Com o DJ em ação e uma pausa nos músicos, Chuck D e B-Real continuam em
cena cantando suas origens com Public Enemy e Cypress Hill, no retorno ao palco
mais uma sequencia de Raiva Contra a Maquina incluindo “Bulls on a Parade”,
“Bullet in The Head” e finalizando com “Killing In The Name”. Bom? Sim e muito mas não confundam com o RATM
como muita gente está dizendo por aí, que foi ao show da banda e tal. O Prophets é muito bom mas o Rage para no nome,
a furia de suas músicas não é a mesma exibida com Zack De La Rocha empunhando o
microfone e quem já teve a oportunidade de assistir o Rage Against The Machine
em versão original sabe do que estamos falando.
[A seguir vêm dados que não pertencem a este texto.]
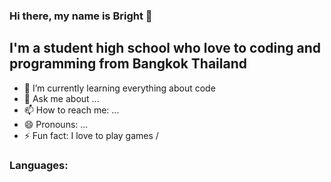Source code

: ### Hi there, my name is Bright 👋

## I'm a student high school who love to coding and programming from Bangkok Thailand

- 🌱 I’m currently learning everything about code
- 💬 Ask me about ...
- 📫 How to reach me: ...
- 😄 Pronouns: ...
- ⚡ Fun fact: I love to play games / 

### Languages:
<i class="bitIcon-python"></i>
  
<!--
**BRiGHTeSS/BRiGHTeSS** is a ✨ _special_ ✨ repository because its `README.md` (this file) appears on your GitHub profile.

Here are some ideas to get you started:


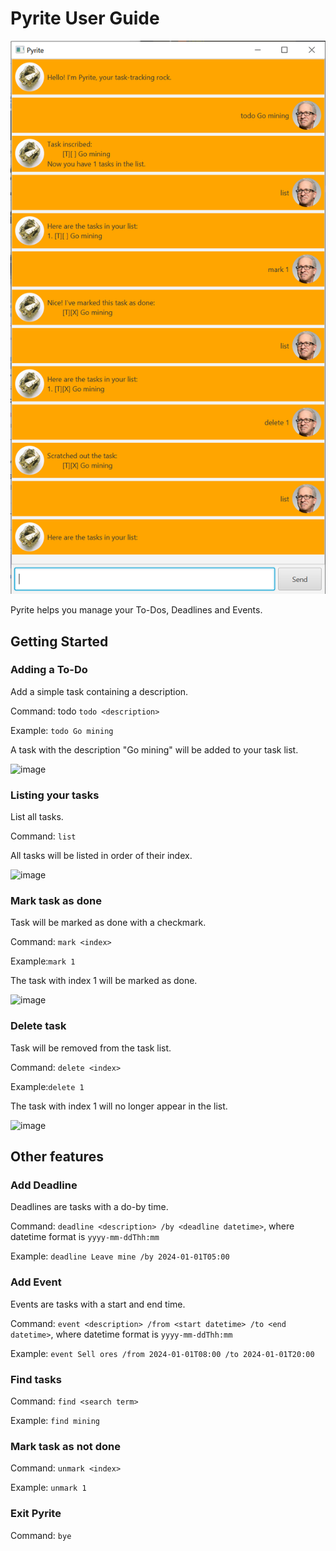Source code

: # Pyrite User Guide

![image](https://raw.githubusercontent.com/ReflectiveObsidian/ip/master/docs/Ui.png)

Pyrite helps you manage your To-Dos, Deadlines and Events.

## Getting Started

### Adding a To-Do

Add a simple task containing a description.

Command: todo `todo <description>`

Example: `todo Go mining`

A task with the description "Go mining" will be added to your task list.

![image](https://github.com/ReflectiveObsidian/ip/assets/122241304/696e11ae-32eb-4d60-98be-937d324caef7)

### Listing your tasks

List all tasks.

Command: `list`

All tasks will be listed in order of their index.

![image](https://github.com/ReflectiveObsidian/ip/assets/122241304/06eb53aa-867d-4a17-bcac-a3ef54ca2948)

### Mark task as done

Task will be marked as done with a checkmark.

Command: `mark <index>`

Example:`mark 1`

The task with index 1 will be marked as done.

![image](https://github.com/ReflectiveObsidian/ip/assets/122241304/c6ddab2d-a369-4852-ba07-b01d0cf16ead)

### Delete task

Task will be removed from the task list.

Command: `delete <index>`

Example:`delete 1`

The task with index 1 will no longer appear in the list.

![image](https://github.com/ReflectiveObsidian/ip/assets/122241304/ae658d39-ab02-4e88-af21-31a4675d8724)

## Other features

### Add Deadline

Deadlines are tasks with a do-by time.

Command: `deadline <description> /by <deadline datetime>`, where datetime format is `yyyy-mm-ddThh:mm`

Example: `deadline Leave mine /by 2024-01-01T05:00`

### Add Event

Events are tasks with a start and end time.

Command: `event <description> /from <start datetime> /to <end datetime>`, where datetime format is `yyyy-mm-ddThh:mm`

Example: `event Sell ores /from 2024-01-01T08:00 /to 2024-01-01T20:00`

### Find tasks

Command: `find <search term>`

Example: `find mining`

### Mark task as not done

Command: `unmark <index>`

Example: `unmark 1`

### Exit Pyrite

Command: `bye`
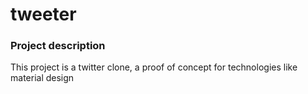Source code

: # tweeter

### Project description

This project is a twitter clone, a proof of concept for technologies like material design

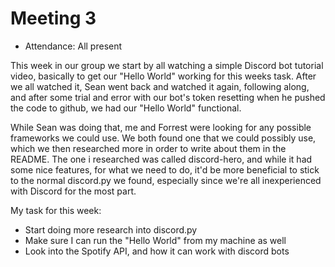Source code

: # Meeting 3

- Attendance: All present

This week in our group we start by all watching a simple Discord bot tutorial video, basically to get our "Hello World"
working for this weeks task. After we all watched it, Sean went back and watched it again, following along, and after some
trial and error with our bot's token resetting when he pushed the code to github, we had our "Hello World" functional.

While Sean was doing that, me and Forrest were looking for any possible frameworks we could use. We both found one
that we could possibly use, which we then researched more in order to write about them in the README. The one i researched
was called discord-hero, and while it had some nice features, for what we need to do, it'd be more beneficial to stick
to the normal discord.py we found, especially since we're all inexperienced with Discord for the most part.

My task for this week:

- Start doing more research into discord.py
- Make sure I can run the "Hello World" from my machine as well
- Look into the Spotify API, and how it can work with discord bots

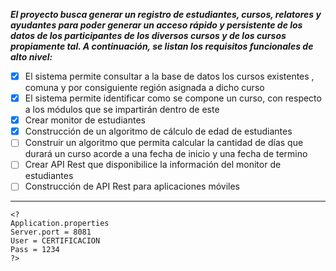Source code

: 
***El proyecto busca generar un registro de estudiantes, cursos, relatores y ayudantes para poder generar un acceso rápido y persistente de los datos de los participantes de los diversos cursos y de los cursos propiamente tal. A continuación, se listan los requisitos funcionales de alto nivel:***

- [x] El sistema permite consultar a la base de datos los cursos existentes , comuna y por consiguiente región asignada a dicho curso
- [x] El sistema permite identificar como se compone un curso, con respecto a los módulos que se impartirán dentro de este
- [x] Crear monitor de estudiantes
- [x] Construcción de un algoritmo de cálculo de edad de estudiantes
- [ ] Construir un algoritmo que permita calcular la cantidad de días que durará un curso acorde a una fecha de inicio y una fecha de termino
- [ ] Crear API Rest que disponibilice la información del monitor de estudiantes
- [ ] Construcción de API Rest para aplicaciones móviles

--------------
 
    <?
	Application.properties 
	Server.port = 8081
	User = CERTIFICACION 
	Pass = 1234
    ?>

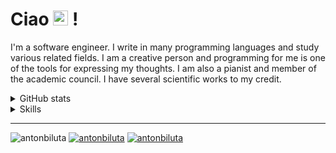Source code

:# Ciao <img src="https://user-images.githubusercontent.com/1303154/88677602-1635ba80-d120-11ea-84d8-d263ba5fc3c0.gif" width="24px" alt="hi"> ! 
I'm a software engineer. I write in many programming languages ​​and study various related fields. I am a creative person and programming for me is one of the tools for expressing my thoughts.
I am also a pianist and member of the academic council. I have several scientific works to my credit.

<details>
<summary>GitHub stats</summary>
<p align="center">
  <img src="https://github-readme-stats.vercel.app/api?username=antonbiluta&show_icons=true&theme=bear&hide_border=true&bg_color=00000000" width="400">
  <img src="https://github-readme-streak-stats.herokuapp.com?user=antonbiluta&theme=bear&background=00000000&hide_border=true" width="400">
</p>
<p align="center">
    <img src="https://github-readme-stats.vercel.app/api/top-langs?username=antonbiluta&show_icons=true&theme=bear&bg_color=00000000&layout=compact&hide_border=true" width="300" />
</p>
</details>

<details>
<summary>Skills</summary>
<div align="center">
    <h3>Programming Languages</h3>
    <p>
        <img src="https://skillicons.dev/icons?i=java,kotlin,cpp,cs,python,js,swift,go" />
    </p>
    <p>
        <img src="https://img.shields.io/badge/Prolog-red?style=for-the-badge&logo=https://static-00.iconduck.com/assets.00/prolog-icon-457x512-lpi8e1ff.png" />
        <img src="https://img.shields.io/badge/Clojure-5881D8?style=for-the-badge&logo=clojure&logoColor=white" />
    </p>
</div>
<div align="center">
    <h3>Framework/Libraries/Front</h3>
    <p>
        <img src="https://skillicons.dev/icons?i=html,css,sass,react,vue,bootstrap,flask,django,spring,hibernate" />
    </p>
    <p>
        <img src="https://img.shields.io/badge/Pandas-5881D8?style=for-the-badge&logo=pandas&logoColor=white" />
        <img src="https://img.shields.io/badge/TensorFlow-yellow?style=for-the-badge&logo=tensorflow&logoColor=white" />
    </p>
</div>
<div align="center">
    <h3>Database/Data Stores</h3>
    <p>
        <img src="https://skillicons.dev/icons?i=mysql,mongodb,postgresql,redis,sqlite,elasticsearch" />
        <img src="https://user-images.githubusercontent.com/25181517/117208736-bdedc080-adf5-11eb-912f-61c7d43705f6.png" width="50px"/>
        <img width="50" src="https://user-images.githubusercontent.com/25181517/182884027-02cf00e4-6ac5-49a8-816d-3287a26bc5b4.png" alt="neo4j" title="neo4j"/>
	    <img width="50" src="https://user-images.githubusercontent.com/25181517/188324073-16ec2fcc-e7d5-401a-9dbf-7c26f23c325f.png" alt="CouchDB" title="CouchDB"/>
    </p>
</div>
<div align="center">
    <h3>Development and Build Tools</h3>
    <p>
        <img src="https://skillicons.dev/icons?i=git,docker,npm,maven,gradle,kubernetes,kafka,rabbitmq" />
        <img width="50" src="https://user-images.githubusercontent.com/25181517/184146221-671413cb-b1ae-47db-a232-b37c99281516.png" alt="SonarQube" title="SonarQube"/>
        <img src="https://maximtrp.gallerycdn.vsassets.io/extensions/maximtrp/drone-ci/2.0.1/1703060967400/Microsoft.VisualStudio.Services.Icons.Default" width="50px"/>
        <img width="50" src="https://user-images.githubusercontent.com/25181517/183345125-9a7cd2e6-6ad6-436f-8490-44c903bef84c.png" alt="Nginx" title="Nginx"/>
    </p>
</div>
<div align="center">
    <h3>Cloud Platforms and Services</h3>
    <p>
        <img src="https://skillicons.dev/icons?i=aws,azure,heroku" />
        <img src="https://onellect.ru/upload/medialibrary/1c8/1c8f8dc8bdc9162ae612292e49686439.png" alt="yandex cloud" width="50px"/>
        <img src="https://upload.wikimedia.org/wikipedia/commons/a/a5/VK_Cloud.svg" alt="vk cloud" width="50px"/>
    </p>
</div>
<div align="center">
    <h3>Methodologies and Standards</h3>
    <p>
        <img width="50" src="https://user-images.githubusercontent.com/25181517/192107858-fe19f043-c502-4009-8c47-476fc89718ad.png" alt="REST" title="REST"/>
	    <img width="50" src="https://user-images.githubusercontent.com/25181517/192107860-9a9f0894-0e34-4ab3-964d-6297ee4c00e9.png" alt="SOAP" title="SOAP"/>
    </p>
    <p>
        <img src="https://img.shields.io/badge/agile-m?style=for-the-badge" />
        <img src="https://img.shields.io/badge/scrum-m?style=for-the-badge" />
        <img src="https://img.shields.io/badge/kanban-m?style=for-the-badge" />
        <img src="https://img.shields.io/badge/waterfall-m?style=for-the-badge" />
        <img src="https://img.shields.io/badge/Microservices-m?style=for-the-badge" />
    </p>
</div>
<div align="center">
    <h3>Other</h3>
    <p>
        <img src="https://img.shields.io/badge/chatGPT-74aa9c?style=for-the-badge&logo=openai&logoColor=white" />
        <img width="50" src="https://user-images.githubusercontent.com/25181517/192158606-7c2ef6bd-6e04-47cf-b5bc-da2797cb5bda.png" alt="bash" title="bash"/>
	    <img width="50" src="https://user-images.githubusercontent.com/25181517/183868728-b2e11072-00a5-47e2-8a4e-4ebbb2b8c554.png" alt="CI/CD" title="CI/CD"/>
        <img src="https://img.shields.io/badge/PWA-blue?style=for-the-badge&logo=pwa" />
    </p>
</div>
</details>

---
<img src="https://komarev.com/ghpvc/?username=antonbiluta&label=Profile+views&color=0e75b6&style=for-the-badge&base=500&abbreviated=true" alt="antonbiluta" />
<a href="https://twitter.com/antonbiluta" target="blank"><img src="https://img.shields.io/twitter/follow/antonbiluta?logo=X&style=for-the-badge" alt="antonbiluta" /></a>
<a href="https://t.me/bilutachannel" target="blank"><img src="https://img.shields.io/endpoint?url=https%3A%2F%2Frunkit.io%2Fdamiankrawczyk%2Ftelegram-badge%2Fbranches%2Fmaster%3Furl%3Dhttps%3A%2F%2Ft.me%2Fbilutachannel&style=for-the-badge&label=BILLUCCI
" alt="antonbiluta" /></a>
Lembrando que não há muito o quarteto passeou pelo mundo e a visita
incluiu o Brasil.
![]() |
| Clutch |
Quem realmente chuta
tudo e oferece um show a cada vez que visita o festival é o Clutch
e dessa vez não foi diferente. O palco
Valley lotou e os problemas com relação ao fosso de fotógrafos se repetiu, é
obvio. Sem problemas, nada que uma visão
geral e por detrás da mesa de som não solucionasse. Foi uma verdadeira aula de rock que incluiu
temas como “Burning Beard” e “Profits of Doom” e mais uma dúzia que ficou pela
estrada. Enquanto o Linkin Park tocava seu
pop para os nostálgicos mais jovens o Every Time I Die fazia um grande
show e com vocalistas improvisados já que Keith Buckley teve um problema
familiar e teve que retornar a casa.
Nada que o vocalista do Trap Them não pudesse solucionar e bem na
primeira dezena de temas e logo sendo substituido por Jeremy DePoyster do grupo
The Devil Wears Prada. Finalizaram
apresentação com “We’re Wolf” e uma centena de pessoas no palco.
Com o Every Time I Die
poderia ter sido o final apoteótico ao palco Warzone e porque não do
festival. Mas dois compromissos nos
dividia. De um lado os pesos pesados Slayer
e do outro lado The Dillinger Escape Plan. Diante da duvida passeamos pelos dois. Fizemos as fotos do Slayer, curtimos três
músicas em terra. Subimos na roda gigante
e lá de cima assistimos as duas apresentações de forma simultânea. De um lado “Seasons in the Abyss”, “South of
Heaven” e “Rainning Blood”, do outro “One of Us is the Killer” e “Happiness is
a Smile”. Ao finalizar o passeio pela
grande roda, assistimos em terra como o Dillinger finalizava sua apresentação
com “Limerent Death” e “43% Burnt” e chegou a hora, o Hellfest 2017 já era
historia. Corremos, sorrimos, suamos,
vibramos, nos cansamos, nos aborrecemos algumas vezes porque ali dentro nem
tudo é alegria mas ao chegar em casa temos aquela sensação de dever cumprido e
sonho realizado por um ano mais.
Hellfest 2018: 22, 23 e 24 de Junho. Ali estaremos, não tenham duvidas.